** Opening RECORDS FOR PROCESSING block **

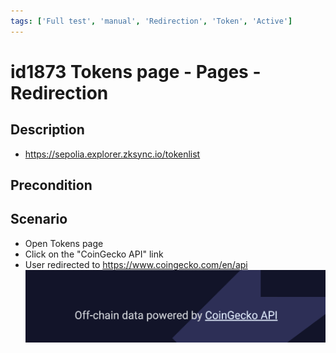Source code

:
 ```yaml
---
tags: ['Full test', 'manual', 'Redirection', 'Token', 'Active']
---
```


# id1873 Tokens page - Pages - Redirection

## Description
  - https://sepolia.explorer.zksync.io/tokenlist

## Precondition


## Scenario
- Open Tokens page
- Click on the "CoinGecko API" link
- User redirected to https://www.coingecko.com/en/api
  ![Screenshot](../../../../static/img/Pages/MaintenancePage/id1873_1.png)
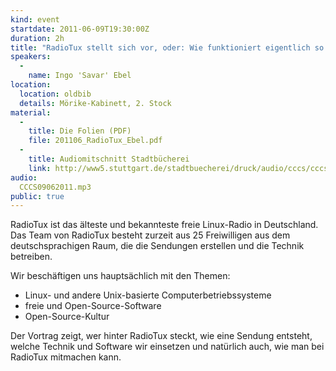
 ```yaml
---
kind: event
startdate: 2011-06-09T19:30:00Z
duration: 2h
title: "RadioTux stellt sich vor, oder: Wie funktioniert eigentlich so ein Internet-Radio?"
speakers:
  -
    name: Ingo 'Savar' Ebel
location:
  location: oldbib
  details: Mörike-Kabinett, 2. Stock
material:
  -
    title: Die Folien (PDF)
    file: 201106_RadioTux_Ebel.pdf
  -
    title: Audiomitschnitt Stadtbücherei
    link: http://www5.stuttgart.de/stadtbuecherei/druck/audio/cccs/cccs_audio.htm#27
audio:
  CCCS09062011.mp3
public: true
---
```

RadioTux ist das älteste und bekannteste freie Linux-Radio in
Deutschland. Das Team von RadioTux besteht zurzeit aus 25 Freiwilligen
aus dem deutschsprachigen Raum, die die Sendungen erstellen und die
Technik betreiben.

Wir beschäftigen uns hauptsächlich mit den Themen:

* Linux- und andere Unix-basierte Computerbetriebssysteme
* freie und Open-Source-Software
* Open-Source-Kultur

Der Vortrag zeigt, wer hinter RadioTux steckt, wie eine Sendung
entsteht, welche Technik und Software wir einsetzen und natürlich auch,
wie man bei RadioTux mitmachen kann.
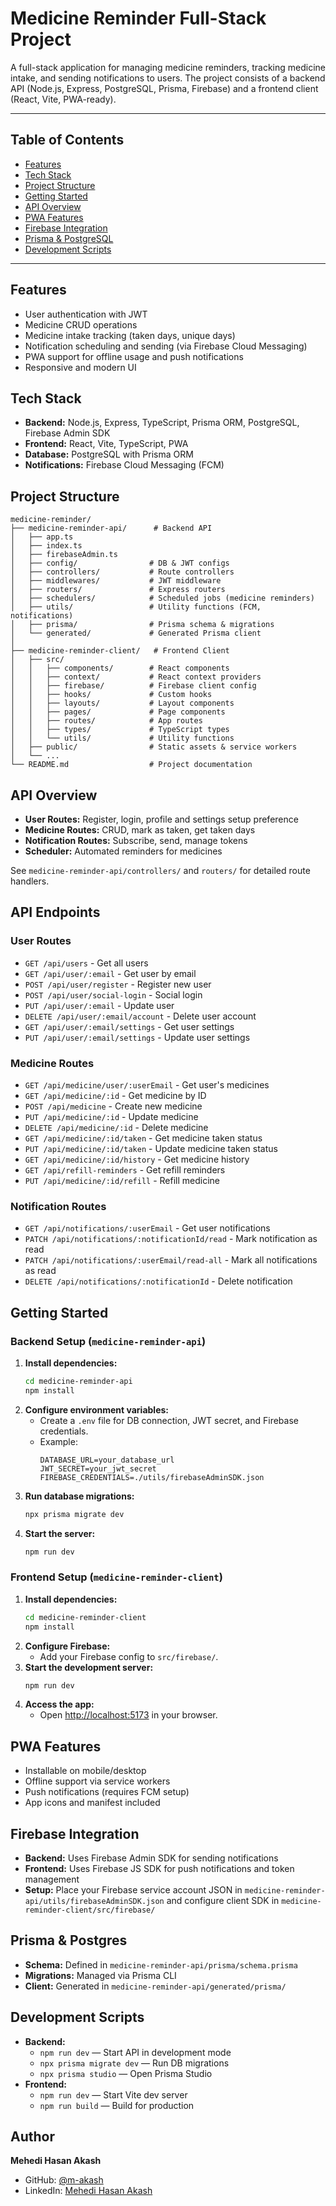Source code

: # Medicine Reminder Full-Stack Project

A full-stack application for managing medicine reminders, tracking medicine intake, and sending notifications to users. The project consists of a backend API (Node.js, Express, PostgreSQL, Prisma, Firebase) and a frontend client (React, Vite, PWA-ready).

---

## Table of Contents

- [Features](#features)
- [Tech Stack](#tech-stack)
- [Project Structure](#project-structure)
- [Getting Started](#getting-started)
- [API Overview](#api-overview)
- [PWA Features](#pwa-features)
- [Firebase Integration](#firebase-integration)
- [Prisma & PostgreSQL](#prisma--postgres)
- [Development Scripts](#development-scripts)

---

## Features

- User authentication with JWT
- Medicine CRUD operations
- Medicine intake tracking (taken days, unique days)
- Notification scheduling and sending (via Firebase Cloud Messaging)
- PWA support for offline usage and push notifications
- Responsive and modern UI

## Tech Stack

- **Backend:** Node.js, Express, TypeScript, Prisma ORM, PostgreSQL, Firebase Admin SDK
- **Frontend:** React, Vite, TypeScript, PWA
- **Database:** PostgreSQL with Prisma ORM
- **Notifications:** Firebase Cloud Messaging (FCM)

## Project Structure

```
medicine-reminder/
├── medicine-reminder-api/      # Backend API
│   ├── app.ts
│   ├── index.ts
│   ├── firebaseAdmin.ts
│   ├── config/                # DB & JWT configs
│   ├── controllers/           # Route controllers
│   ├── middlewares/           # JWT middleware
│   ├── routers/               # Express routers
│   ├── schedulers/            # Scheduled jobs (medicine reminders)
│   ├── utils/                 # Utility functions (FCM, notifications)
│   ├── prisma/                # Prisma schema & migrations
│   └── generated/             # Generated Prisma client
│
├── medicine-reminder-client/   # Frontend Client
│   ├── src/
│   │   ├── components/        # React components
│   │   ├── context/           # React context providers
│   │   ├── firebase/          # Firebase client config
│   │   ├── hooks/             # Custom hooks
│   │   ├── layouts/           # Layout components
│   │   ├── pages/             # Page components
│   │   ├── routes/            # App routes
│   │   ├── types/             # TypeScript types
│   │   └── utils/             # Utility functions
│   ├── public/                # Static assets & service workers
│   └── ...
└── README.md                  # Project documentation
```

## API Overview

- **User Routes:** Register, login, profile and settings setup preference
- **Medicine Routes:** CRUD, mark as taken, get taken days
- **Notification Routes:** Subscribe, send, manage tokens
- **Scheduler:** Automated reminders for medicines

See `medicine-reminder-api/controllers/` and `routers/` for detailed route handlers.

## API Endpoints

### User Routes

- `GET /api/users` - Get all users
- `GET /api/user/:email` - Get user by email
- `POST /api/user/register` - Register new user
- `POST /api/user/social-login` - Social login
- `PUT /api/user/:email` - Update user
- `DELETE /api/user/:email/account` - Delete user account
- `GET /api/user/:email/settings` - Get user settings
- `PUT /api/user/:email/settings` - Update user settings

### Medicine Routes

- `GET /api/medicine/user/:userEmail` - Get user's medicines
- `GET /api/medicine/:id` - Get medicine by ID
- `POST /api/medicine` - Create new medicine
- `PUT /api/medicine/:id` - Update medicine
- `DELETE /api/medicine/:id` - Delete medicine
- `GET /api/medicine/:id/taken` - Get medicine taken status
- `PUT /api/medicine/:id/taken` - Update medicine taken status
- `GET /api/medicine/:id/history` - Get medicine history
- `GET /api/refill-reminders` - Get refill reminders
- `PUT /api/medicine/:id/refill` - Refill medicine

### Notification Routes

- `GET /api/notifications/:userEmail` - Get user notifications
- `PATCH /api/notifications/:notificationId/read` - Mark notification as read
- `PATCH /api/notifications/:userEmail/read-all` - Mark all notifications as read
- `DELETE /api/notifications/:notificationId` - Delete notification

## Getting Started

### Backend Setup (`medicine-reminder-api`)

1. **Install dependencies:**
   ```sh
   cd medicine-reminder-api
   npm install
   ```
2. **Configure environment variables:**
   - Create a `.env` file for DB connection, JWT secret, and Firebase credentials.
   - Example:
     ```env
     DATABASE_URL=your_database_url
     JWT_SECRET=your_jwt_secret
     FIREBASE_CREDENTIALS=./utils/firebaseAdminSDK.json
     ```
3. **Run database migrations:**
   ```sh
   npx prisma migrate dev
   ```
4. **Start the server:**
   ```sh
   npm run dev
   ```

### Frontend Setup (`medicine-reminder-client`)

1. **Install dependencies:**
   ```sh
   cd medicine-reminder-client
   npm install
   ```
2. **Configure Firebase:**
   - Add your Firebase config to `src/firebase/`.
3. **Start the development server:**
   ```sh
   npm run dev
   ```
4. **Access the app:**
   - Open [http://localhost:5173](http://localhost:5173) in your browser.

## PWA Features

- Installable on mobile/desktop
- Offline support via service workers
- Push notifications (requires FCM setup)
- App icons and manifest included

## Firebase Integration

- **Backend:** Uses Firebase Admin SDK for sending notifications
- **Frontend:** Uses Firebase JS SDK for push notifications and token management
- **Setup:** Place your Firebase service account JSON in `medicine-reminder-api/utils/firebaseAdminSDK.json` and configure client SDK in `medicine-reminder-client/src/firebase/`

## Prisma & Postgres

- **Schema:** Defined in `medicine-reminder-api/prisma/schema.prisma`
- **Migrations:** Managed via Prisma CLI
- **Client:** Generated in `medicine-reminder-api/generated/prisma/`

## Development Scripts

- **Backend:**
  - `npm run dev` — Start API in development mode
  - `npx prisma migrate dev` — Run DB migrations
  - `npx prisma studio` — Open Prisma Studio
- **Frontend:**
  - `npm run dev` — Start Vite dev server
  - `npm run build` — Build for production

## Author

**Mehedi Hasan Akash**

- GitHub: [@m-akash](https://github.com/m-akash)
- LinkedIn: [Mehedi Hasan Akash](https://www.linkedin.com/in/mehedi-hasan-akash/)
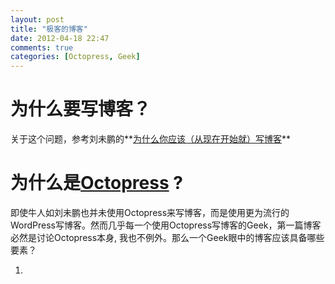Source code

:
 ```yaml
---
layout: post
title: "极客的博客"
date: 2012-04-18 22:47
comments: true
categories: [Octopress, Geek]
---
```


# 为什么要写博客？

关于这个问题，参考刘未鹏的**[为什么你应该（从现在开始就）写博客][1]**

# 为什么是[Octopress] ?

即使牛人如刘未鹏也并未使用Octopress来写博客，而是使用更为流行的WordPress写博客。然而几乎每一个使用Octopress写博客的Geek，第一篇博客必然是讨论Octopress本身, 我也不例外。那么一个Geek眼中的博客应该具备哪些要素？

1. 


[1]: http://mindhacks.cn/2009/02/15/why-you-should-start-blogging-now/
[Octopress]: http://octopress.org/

** Closing RECORDS FOR PROCESSING block **

-- THE PROBLEM --
Retype exactly, and only, the lines above from the one where "Register new user" occurs up to and including the one where "Get refill reminders" occurs.

-- ANSWER --
- `POST /api/user/register` - Register new user
- `POST /api/user/social-login` - Social login
- `PUT /api/user/:email` - Update user
- `DELETE /api/user/:email/account` - Delete user account
- `GET /api/user/:email/settings` - Get user settings
- `PUT /api/user/:email/settings` - Update user settings

### Medicine Routes

- `GET /api/medicine/user/:userEmail` - Get user's medicines
- `GET /api/medicine/:id` - Get medicine by ID
- `POST /api/medicine` - Create new medicine
- `PUT /api/medicine/:id` - Update medicine
- `DELETE /api/medicine/:id` - Delete medicine
- `GET /api/medicine/:id/taken` - Get medicine taken status
- `PUT /api/medicine/:id/taken` - Update medicine taken status
- `GET /api/medicine/:id/history` - Get medicine history
- `GET /api/refill-reminders` - Get refill reminders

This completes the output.